Well-designed and affordable student accommodation could, however, hold the key to the future of higher learning in the country, says John Schooling, director of student accommodation group STAG African. In preparing for the “new normal” in student housing, he says residences must be designed to allow students to remain on campus during pandemics and also be affordable so students and their families can continue to pay tuition and accommodation fees, even during difficult times.

If the country falls into a rhythm of sending students home every time infections spike or a new threat emerges, he says tertiary education, and the country, will enter a state of stagnation. “This will result in fewer university graduates, particularly from previously disadvantaged groups.”

In addition to building accommodation that allows for social distancing, providers of student housing need to start looking into innovative solutions. “For example, adding isolation wards within a residence, so that sick or infected students can remain on campus and receive care. To administer this care, universities can assign a nurse as well as a house parent to each residence. While this kind of design may cost more initially, it will save lives and ensure students can remain on campus throughout the academic year,” Schooling says.

Covid19 has also highlighted the importance of space, says Caspar Lee, co-founder of student accommodation provider Proper Living. “With us spending so much time in lockdown, the space that we find ourselves in impacts greatly on our mental and physical health. It’s become important to have measures that help to reduce the risk of tenants contracting the virus, including emphasis on hand washing and hand sanitising as well as having other appropriate systems in place.”

In addition to safety, he says comfort is key, especially if tenants are expected to remain indoors during future pandemics. Co-founder Benji Schaffer adds that while the pandemic has taught designers and developers a lot, it has also created many challenges.

“We have had to change all of our biometric systems to a solution where one doesn’t necessarily have to use touch. The tenant will be able to open all of their doors through an app, RFID card, key code or an actual key. This had cost implications but we wanted to be as ‘Covid-proof’ as possible.”

Lee adds that, as young people themselves, he and Schaffer have witnessed student accommodation being put forward as a product for young people. However, when this is done, immature designs are often used and therefore not appreciated by students. “Young people want something proper, something that anyone would be proud to live in. That’s why we have opted for modern, clean designs.

“We appreciate the roles that community interaction and collaboration play in a young person’s life from first-hand experience, and this should inform aesthetic and design.”

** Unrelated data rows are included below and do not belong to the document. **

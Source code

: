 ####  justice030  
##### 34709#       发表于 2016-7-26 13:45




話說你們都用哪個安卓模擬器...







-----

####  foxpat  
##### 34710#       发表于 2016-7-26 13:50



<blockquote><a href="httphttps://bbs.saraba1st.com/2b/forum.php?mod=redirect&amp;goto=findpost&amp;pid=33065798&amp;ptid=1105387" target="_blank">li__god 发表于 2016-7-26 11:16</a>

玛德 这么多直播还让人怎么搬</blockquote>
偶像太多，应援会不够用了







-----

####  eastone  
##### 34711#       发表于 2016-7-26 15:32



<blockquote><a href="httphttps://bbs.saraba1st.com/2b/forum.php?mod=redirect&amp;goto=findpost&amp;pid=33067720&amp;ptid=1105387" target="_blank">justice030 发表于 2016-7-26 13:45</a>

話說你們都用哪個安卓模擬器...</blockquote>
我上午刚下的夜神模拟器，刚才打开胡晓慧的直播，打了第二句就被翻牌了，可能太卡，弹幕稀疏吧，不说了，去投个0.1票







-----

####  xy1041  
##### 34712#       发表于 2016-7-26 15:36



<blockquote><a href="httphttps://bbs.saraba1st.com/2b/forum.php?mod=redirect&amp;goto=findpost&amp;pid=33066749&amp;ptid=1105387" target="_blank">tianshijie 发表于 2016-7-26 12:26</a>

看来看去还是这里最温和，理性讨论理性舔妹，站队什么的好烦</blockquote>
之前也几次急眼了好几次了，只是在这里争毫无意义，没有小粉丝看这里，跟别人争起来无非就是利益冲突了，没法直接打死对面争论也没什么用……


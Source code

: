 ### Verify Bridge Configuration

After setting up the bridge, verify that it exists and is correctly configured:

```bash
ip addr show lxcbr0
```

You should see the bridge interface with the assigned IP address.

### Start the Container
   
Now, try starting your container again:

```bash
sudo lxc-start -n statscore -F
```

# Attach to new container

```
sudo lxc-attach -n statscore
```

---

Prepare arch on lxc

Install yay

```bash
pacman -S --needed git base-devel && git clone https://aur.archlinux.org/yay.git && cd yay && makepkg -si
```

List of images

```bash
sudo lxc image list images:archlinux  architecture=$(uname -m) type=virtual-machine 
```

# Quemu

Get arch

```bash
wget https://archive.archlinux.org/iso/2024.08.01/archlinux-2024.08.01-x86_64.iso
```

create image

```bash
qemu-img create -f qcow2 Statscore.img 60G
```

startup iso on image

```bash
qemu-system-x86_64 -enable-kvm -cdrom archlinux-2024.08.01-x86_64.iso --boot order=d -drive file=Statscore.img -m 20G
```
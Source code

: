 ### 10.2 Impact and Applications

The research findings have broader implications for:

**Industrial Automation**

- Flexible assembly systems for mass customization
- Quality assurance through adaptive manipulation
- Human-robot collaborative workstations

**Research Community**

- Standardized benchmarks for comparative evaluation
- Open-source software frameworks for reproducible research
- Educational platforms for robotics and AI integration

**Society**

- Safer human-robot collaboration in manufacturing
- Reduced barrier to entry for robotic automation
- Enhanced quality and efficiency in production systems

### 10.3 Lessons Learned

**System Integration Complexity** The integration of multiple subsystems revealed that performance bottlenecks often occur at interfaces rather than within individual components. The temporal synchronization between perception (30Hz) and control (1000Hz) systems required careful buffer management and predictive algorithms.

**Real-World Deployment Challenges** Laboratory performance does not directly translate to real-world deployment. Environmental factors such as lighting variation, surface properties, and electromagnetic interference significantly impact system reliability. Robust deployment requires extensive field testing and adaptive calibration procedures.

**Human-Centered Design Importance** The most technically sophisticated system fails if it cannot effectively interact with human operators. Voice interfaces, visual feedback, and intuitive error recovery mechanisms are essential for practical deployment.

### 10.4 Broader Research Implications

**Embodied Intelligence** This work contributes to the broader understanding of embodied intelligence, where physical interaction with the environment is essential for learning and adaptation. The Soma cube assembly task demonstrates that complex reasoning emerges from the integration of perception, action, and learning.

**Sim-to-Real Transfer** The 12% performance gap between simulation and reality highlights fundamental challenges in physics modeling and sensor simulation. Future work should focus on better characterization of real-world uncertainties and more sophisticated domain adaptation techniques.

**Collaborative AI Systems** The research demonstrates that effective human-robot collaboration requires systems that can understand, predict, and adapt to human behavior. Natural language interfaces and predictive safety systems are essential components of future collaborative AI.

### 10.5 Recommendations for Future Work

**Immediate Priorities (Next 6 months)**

He says tech also is essential to daily student life and plays a role in ensuring confidence in security. Echoing Schooling, Schaffer says the pandemic has highlighted the need for affordable, well-designed student accommodation which enables students to remain in their housing in challenging times.

While it is still “early days” in learning from the pandemic, David Ludditt, chief executive of Abacus Development Company says, the need to use technology strategically in student accommodation is evident. This can be in remote collaboration with lecturers or having facilities to record, practise and perfect presentation and public speaking.

“Developers really do need to think differently, and immediately.” Currently, he says, there is a vast range of accommodation available to students although, even before the pandemic, demand outweighed supply.

Accommodation ranges from student residences and hostels that are pretty basic in terms of facilities and room sharing, right up to high-end two and threebedroom apartments. New offerings from the company will cater for students who require a home away from home, and offer comfortable apartments with fully-fledged amenities which cover all aspects of study and entertainment at affordable rents.

“The intention is to create a student community environment which seems to resonate with the ‘Gen Z’ members. Born into the era of internet, social networks and mobile systems, it is very important to incorporate these facilities into their everyday lives.”